Evers stands as just one example of the way our gubernatorial candidates have and should forefront juvenile justice issues during their election campaigns this year. It’s up to us as citizens and residents of Wisconsin to pressure ALL candidates to make official statements about “Raise the Age” and other issues affecting youth in our state. Contact candidates’ offices and invite them to speak at youth justice forums—this resource from CFYJ offers a step-by-step guide to planning such an event in your community.
As people of Wisconsin, we need to protect our children. My child had a strong family and a network of close friends for support when he was charged in the adult system; but not all children have such extensive networks of support.

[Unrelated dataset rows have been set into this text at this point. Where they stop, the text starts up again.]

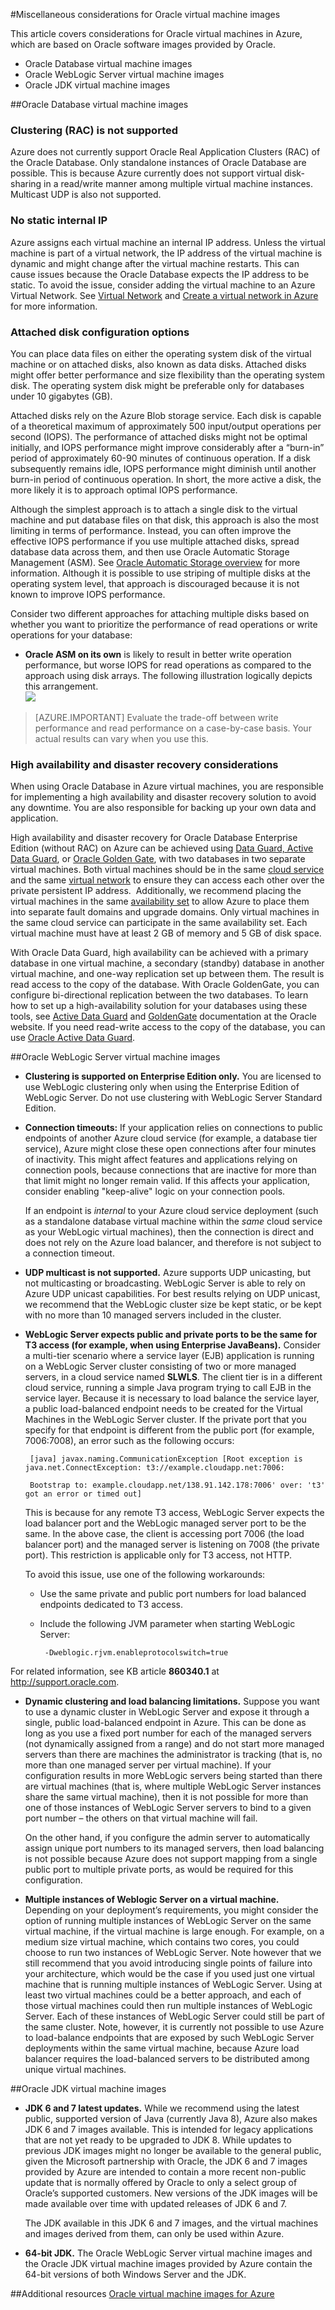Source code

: <properties
pageTitle="Considerations for using Oracle VM images | Microsoft Azure"
description="Learn about supported configurations and limitations for an Oracle VM on Windows Server in Azure before you deploy."
services="virtual-machines-windows"
documentationCenter=""
manager="timlt"
authors="rickstercdn"
tags="azure-service-management"/>

<tags
ms.service="virtual-machines-windows"
ms.devlang="na"
ms.topic="article"
ms.tgt_pltfrm="vm-windows"
ms.workload="infrastructure-services"
ms.date="09/06/2016"
ms.author="rclaus" />

#Miscellaneous considerations for Oracle virtual machine images



This article covers considerations for Oracle virtual machines in Azure, which are based on Oracle software images provided by Oracle.  

-  Oracle Database virtual machine images
-  Oracle WebLogic Server virtual machine images
-  Oracle JDK virtual machine images

##Oracle Database virtual machine images
### Clustering (RAC) is not supported

Azure does not currently support Oracle Real Application Clusters (RAC) of the Oracle Database. Only standalone instances of Oracle Database are possible. This is because Azure currently does not support virtual disk-sharing in a read/write manner among multiple virtual machine instances. Multicast UDP is also not supported.

### No static internal IP

Azure assigns each virtual machine an internal IP address. Unless the virtual machine is part of a virtual network, the IP address of the virtual machine is dynamic and might change after the virtual machine restarts. This can cause issues because the Oracle Database expects the IP address to be static. To avoid the issue, consider adding the virtual machine to an Azure Virtual Network. See [Virtual Network](https://azure.microsoft.com/documentation/services/virtual-network/) and [Create a virtual network in Azure](../virtual-network/virtual-networks-create-vnet-arm-pportal.md) for more information.

### Attached disk configuration options

You can place data files on either the operating system disk of the virtual machine or on attached disks, also known as data disks. Attached disks might offer better performance and size flexibility than the operating system disk. The operating system disk might be preferable only for databases under 10 gigabytes (GB).

Attached disks rely on the Azure Blob storage service. Each disk is capable of a theoretical maximum of approximately 500 input/output operations per second (IOPS). The performance of attached disks might not be optimal initially, and IOPS performance might improve considerably after a “burn-in” period of approximately 60-90 minutes of continuous operation. If a disk subsequently remains idle, IOPS performance might diminish until another burn-in period of continuous operation. In short, the more active a disk, the more likely it is to approach optimal IOPS performance.

Although the simplest approach is to attach a single disk to the virtual machine and put database files on that disk, this approach is also the most limiting in terms of performance. Instead, you can often improve the effective IOPS performance if you use multiple attached disks, spread database data across them, and then use Oracle Automatic Storage Management (ASM). See [Oracle Automatic Storage overview](http://www.oracle.com/technetwork/database/index-100339.html) for more information. Although it is possible to use striping of multiple disks at the operating system level, that approach is discouraged because it is not known to improve IOPS performance.

Consider two different approaches for attaching multiple disks based on whether you want to prioritize the performance of read operations or write operations for your database:

- **Oracle ASM on its own** is likely to result in better write operation performance, but worse IOPS for read operations as compared to the approach using disk arrays. The following illustration logically depicts this arrangement.  
	![](media/virtual-machines-windows-classic-oracle-considerations/image2.png)

>[AZURE.IMPORTANT] Evaluate the trade-off between write performance and read performance on a case-by-case basis. Your actual results can vary when you use this.

### High availability and disaster recovery considerations

When using Oracle Database in Azure virtual machines, you are responsible for implementing a high availability and disaster recovery solution to avoid any downtime. You are also responsible for backing up your own data and application.

High availability and disaster recovery for Oracle Database Enterprise Edition (without RAC) on Azure can be achieved using [Data Guard, Active Data Guard](http://www.oracle.com/technetwork/articles/oem/dataguardoverview-083155.html), or [Oracle Golden Gate](http://www.oracle.com/technetwork/middleware/goldengate), with two databases in two separate virtual machines. Both virtual machines should be in the same [cloud service](virtual-machines-linux-classic-connect-vms.md) and the same [virtual network](https://azure.microsoft.com/documentation/services/virtual-network/) to ensure they can access each other over the private persistent IP address.  Additionally, we recommend placing the virtual machines in the same [availability set](virtual-machines-windows-manage-availability.md) to allow Azure to place them into separate fault domains and upgrade domains. Only virtual machines in the same cloud service can participate in the same availability set. Each virtual machine must have at least 2 GB of memory and 5 GB of disk space.

With Oracle Data Guard, high availability can be achieved with a primary database in one virtual machine, a secondary (standby) database in another virtual machine, and one-way replication set up between them. The result is read access to the copy of the database. With Oracle GoldenGate, you can configure bi-directional replication between the two databases. To learn how to set up a high-availability solution for your databases using these tools, see [Active Data Guard](http://www.oracle.com/technetwork/database/features/availability/data-guard-documentation-152848.html) and [GoldenGate](http://docs.oracle.com/goldengate/1212/gg-winux/index.html) documentation at the Oracle website. If you need read-write access to the copy of the database, you can use [Oracle Active Data Guard](http://www.oracle.com/uk/products/database/options/active-data-guard/overview/index.html).

##Oracle WebLogic Server virtual machine images

-  **Clustering is supported on Enterprise Edition only.** You are licensed to use WebLogic clustering only when using the Enterprise Edition of WebLogic Server. Do not use clustering with WebLogic Server Standard Edition.

-  **Connection timeouts:** If your application relies on connections to public endpoints of another Azure cloud service (for example, a database tier service), Azure might close these open connections after four minutes of inactivity. This might affect features and applications relying on connection pools, because connections that are inactive for more than that limit might no longer remain valid. If this affects your application, consider enabling "keep-alive" logic on your connection pools.

	If an endpoint is *internal* to your Azure cloud service deployment (such as a standalone database virtual machine within the *same* cloud service as your WebLogic virtual machines), then the connection is direct and does not rely on the Azure load balancer, and therefore is not subject to a connection timeout.

-  **UDP multicast is not supported.** Azure supports UDP unicasting, but not multicasting or broadcasting. WebLogic Server is able to rely on Azure UDP unicast capabilities. For best results relying on UDP unicast, we recommend that the WebLogic cluster size be kept static, or be kept with no more than 10 managed servers included in the cluster.

-  **WebLogic Server expects public and private ports to be the same for T3 access (for example, when using Enterprise JavaBeans).** Consider a multi-tier scenario where a service layer (EJB) application is running on a WebLogic Server cluster consisting of two or more managed servers, in a cloud service named **SLWLS**. The client tier is in a different cloud service, running a simple Java program trying to call EJB in the service layer. Because it is necessary to load balance the service layer, a public load-balanced endpoint needs to be created for the Virtual Machines in the WebLogic Server cluster. If the private port that you specify for that endpoint is different from the public port (for example, 7006:7008), an error such as the following occurs:

		[java] javax.naming.CommunicationException [Root exception is java.net.ConnectException: t3://example.cloudapp.net:7006:

		Bootstrap to: example.cloudapp.net/138.91.142.178:7006' over: 't3' got an error or timed out]

	This is because for any remote T3 access, WebLogic Server expects the load balancer port and the WebLogic managed server port to be the same. In the above case, the client is accessing port 7006 (the load balancer port) and the managed server is listening on 7008 (the private port). This restriction is applicable only for T3 access, not HTTP.

	To avoid this issue, use one of the following workarounds:

	-  Use the same private and public port numbers for load balanced endpoints dedicated to T3 access.

	-  Include the following JVM parameter when starting WebLogic Server:

			-Dweblogic.rjvm.enableprotocolswitch=true

For related information, see KB article **860340.1** at <http://support.oracle.com>.

-  **Dynamic clustering and load balancing limitations.** Suppose you want to use a dynamic cluster in WebLogic Server and expose it through a single, public load-balanced endpoint in Azure. This can be done as long as you use a fixed port number for each of the managed servers (not dynamically assigned from a range) and do not start more managed servers than there are machines the administrator is tracking (that is, no more than one managed server per virtual machine). If your configuration results in more WebLogic servers being started than there are virtual machines (that is, where multiple WebLogic Server instances share the same virtual machine), then it is not possible for more than one of those instances of WebLogic Server servers to bind to a given port number – the others on that virtual machine will fail.

	On the other hand, if you configure the admin server to automatically assign unique port numbers to its managed servers, then load balancing is not possible because Azure does not support mapping from a single public port to multiple private ports, as would be required for this configuration.

-  **Multiple instances of Weblogic Server on a virtual machine.** Depending on your deployment’s requirements, you might consider the option of running multiple instances of WebLogic Server on the same virtual machine, if the virtual machine is large enough. For example, on a medium size virtual machine, which contains two cores, you could choose to run two instances of WebLogic Server. Note however that we still recommend that you avoid introducing single points of failure into your architecture, which would be the case if you used just one virtual machine that is running multiple instances of WebLogic Server. Using at least two virtual machines could be a better approach, and each of those virtual machines could then run multiple instances of WebLogic Server. Each of these instances of WebLogic Server could still be part of the same cluster. Note, however, it is currently not possible to use Azure to load-balance endpoints that are exposed by such WebLogic Server deployments within the same virtual machine, because Azure load balancer requires the load-balanced servers to be distributed among unique virtual machines.

##Oracle JDK virtual machine images

-  **JDK 6 and 7 latest updates.** While we recommend using the latest public, supported version of Java (currently Java 8), Azure also makes JDK 6 and 7 images available. This is intended for legacy applications that are not yet ready to be upgraded to JDK 8. While updates to previous JDK images might no longer be available to the general public, given the Microsoft partnership with Oracle, the JDK 6 and 7 images provided by Azure are intended to contain a more recent non-public update that is normally offered by Oracle to only a select group of Oracle’s supported customers. New versions of the JDK images will be made available over time with updated releases of JDK 6 and 7.

	The JDK available in this JDK 6 and 7 images, and the virtual machines and images derived from them, can only be used within Azure.

-  **64-bit JDK.** The Oracle WebLogic Server virtual machine images and the Oracle JDK virtual machine images provided by Azure contain the 64-bit versions of both Windows Server and the JDK.

##Additional resources
[Oracle virtual machine images for Azure](virtual-machines-linux-classic-oracle-images.md)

What happens to the child that doesn’t have someone in their corner? Do you believe in your gut that this child, in the adult prison, will be okay? What do you think the chances of him/her committing another crime are? We all know the answer is “very high.” Being exposed to adults and adult prison life is not suitable for our children. What can we do differently? This child should have the chance to receive the therapy and education he/she needs to grow, heal, and learn to be a positive and productive member of our society.
Wisconsin is a beautiful place to raise children, and is a place where our children deserve to be protected as they are the future of our great state.
Justice is local and voting matters. That is why 2018 is the year to #VoteYouthJustice. I encourage us all to rally our communities to come out and VOTE in local elections; because voting for youth justice matters. Get out and vote—show you care about the future of our kids.